Allegations of sexual misconduct have surfaced over the past couple of months. In April, a Socialist local official posted a testimony online accusing Zemmour of forcing her to kiss him, when she was a young campaigner in 2006. The investigative website Mediapart has since published several testimonies of women complaining of forced kisses and inappropriate gestures.
No legal complaints have yet been lodged against Zemmour.
“I think the cases are empty,” said his lawyer Olivier Pardo. “The woman from the Socialist party says her memory was triggered by a poster of Eric Zemmour. So are we to believe her memory wasn’t triggered when she saw Eric Zemmour on television?”
But the allegations have put Zemmour and his employers under pressure. And with greater public exposure would come greater public scrutiny.
The Svengali of the far right
Macron’s campaign in 2017 has sharpened appetites and convinced many that it is possible to run for the presidency without a party and without experience. But Zemmour is no doubt aware Macron didn’t stroll into the Elysée but had ministerial aides, money and political heavyweights backing him.
“He is not a man who would sacrifice his comfortable lifestyle,” said a prominent rightwing political adviser. “He’s capable of intellectual transgressions but not real-life ones.”
“People who know him very well, his friends, know he won’t go all the way. It’s a little show that he is toying with,” he said.
There’s also the fear that Zemmour could scupper Le Pen’s chances in 2022, something his fanbase would never forgive.
“Of course he is aware of the risk,” said Ménard, mayor of Béziers, “And he is thinking about it. It’s definitely one of my concerns.”
But the speculation over whether Zemmour will run may be secondary to a potentially more potent phenomenon. In addition to his media appearances, Zemmour is building up a network that he can use as leverage at a time when immigration and security are key issues for voters.

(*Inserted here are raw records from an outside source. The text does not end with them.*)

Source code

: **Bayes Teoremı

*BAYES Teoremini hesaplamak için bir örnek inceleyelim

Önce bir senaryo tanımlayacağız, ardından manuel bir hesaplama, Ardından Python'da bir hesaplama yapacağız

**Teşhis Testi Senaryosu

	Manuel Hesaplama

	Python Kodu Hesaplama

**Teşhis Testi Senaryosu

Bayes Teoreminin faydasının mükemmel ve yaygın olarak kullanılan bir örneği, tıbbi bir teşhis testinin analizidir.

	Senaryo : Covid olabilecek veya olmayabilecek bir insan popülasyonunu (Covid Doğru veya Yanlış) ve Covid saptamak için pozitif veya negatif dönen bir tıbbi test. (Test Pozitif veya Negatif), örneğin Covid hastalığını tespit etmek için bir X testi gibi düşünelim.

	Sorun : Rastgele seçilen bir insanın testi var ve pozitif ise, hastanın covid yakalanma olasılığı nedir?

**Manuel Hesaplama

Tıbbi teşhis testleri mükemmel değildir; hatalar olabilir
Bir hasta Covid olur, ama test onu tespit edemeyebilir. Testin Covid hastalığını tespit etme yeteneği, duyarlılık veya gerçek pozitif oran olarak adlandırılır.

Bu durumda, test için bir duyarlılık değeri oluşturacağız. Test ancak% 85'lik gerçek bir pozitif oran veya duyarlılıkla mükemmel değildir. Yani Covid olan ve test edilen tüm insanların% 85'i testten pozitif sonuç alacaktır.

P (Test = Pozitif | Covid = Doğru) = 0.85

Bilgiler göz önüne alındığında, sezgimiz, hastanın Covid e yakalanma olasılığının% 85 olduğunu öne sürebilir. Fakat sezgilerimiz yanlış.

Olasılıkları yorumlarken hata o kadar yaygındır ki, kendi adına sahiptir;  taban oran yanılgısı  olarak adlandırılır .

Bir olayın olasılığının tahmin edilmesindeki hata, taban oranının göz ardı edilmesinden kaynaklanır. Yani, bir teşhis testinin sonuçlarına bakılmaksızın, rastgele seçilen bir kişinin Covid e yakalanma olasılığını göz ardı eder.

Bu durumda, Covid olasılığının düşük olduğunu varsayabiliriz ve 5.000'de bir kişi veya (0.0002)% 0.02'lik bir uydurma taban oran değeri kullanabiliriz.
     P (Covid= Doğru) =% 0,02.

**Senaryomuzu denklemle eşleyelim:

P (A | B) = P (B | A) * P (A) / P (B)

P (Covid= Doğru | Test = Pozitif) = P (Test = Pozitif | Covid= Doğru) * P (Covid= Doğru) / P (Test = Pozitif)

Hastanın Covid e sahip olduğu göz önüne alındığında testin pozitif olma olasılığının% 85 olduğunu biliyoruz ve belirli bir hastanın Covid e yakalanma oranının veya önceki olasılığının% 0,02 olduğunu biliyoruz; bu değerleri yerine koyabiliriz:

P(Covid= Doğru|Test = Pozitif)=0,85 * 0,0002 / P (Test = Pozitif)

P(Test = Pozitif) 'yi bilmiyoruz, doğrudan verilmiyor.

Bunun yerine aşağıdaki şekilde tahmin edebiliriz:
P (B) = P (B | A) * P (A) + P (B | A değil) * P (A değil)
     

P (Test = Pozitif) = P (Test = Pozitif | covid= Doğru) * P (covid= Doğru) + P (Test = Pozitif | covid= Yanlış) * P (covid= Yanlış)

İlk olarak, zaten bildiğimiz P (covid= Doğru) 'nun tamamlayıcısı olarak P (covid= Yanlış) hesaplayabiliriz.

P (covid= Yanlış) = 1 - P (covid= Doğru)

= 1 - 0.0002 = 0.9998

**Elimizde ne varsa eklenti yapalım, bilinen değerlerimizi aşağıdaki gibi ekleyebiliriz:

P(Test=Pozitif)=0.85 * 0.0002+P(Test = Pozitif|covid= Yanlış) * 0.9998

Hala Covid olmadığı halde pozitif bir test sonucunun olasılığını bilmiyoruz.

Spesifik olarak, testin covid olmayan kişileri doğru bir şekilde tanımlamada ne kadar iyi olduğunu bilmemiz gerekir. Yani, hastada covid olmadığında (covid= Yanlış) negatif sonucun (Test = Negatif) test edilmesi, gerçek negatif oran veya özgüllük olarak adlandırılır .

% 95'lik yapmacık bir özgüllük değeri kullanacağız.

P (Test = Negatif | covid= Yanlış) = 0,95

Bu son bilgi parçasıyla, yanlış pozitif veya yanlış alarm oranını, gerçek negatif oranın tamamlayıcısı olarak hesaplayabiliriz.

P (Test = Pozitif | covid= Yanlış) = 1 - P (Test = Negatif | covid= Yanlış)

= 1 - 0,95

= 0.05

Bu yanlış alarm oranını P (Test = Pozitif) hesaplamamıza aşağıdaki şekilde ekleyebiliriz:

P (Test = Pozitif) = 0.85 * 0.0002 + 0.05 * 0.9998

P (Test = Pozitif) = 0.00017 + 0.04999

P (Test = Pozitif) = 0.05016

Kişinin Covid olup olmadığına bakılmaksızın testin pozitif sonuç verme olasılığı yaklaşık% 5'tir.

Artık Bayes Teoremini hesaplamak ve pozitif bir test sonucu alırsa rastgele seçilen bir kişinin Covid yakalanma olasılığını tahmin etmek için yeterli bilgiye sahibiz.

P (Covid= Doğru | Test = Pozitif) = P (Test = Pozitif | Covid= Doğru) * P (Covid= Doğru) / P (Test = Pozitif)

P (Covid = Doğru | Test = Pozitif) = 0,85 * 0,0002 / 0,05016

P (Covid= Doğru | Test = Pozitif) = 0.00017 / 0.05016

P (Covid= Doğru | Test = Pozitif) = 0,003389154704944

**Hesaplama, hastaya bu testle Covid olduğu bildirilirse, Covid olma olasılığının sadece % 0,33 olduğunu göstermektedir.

Zemmour’s online supporters, some from the gaming community, can be a significant force, said the official working in his movement. “You don’t need many, maybe 150, 200,” he said. “If they all push the same topic online, it starts trending.”
Such a force could be used to promote, damage or hold Le Pen to account. And beyond that, his supporters have noticed that French ministers are appearing on his evening show. That’s a sign that even Macron is listening.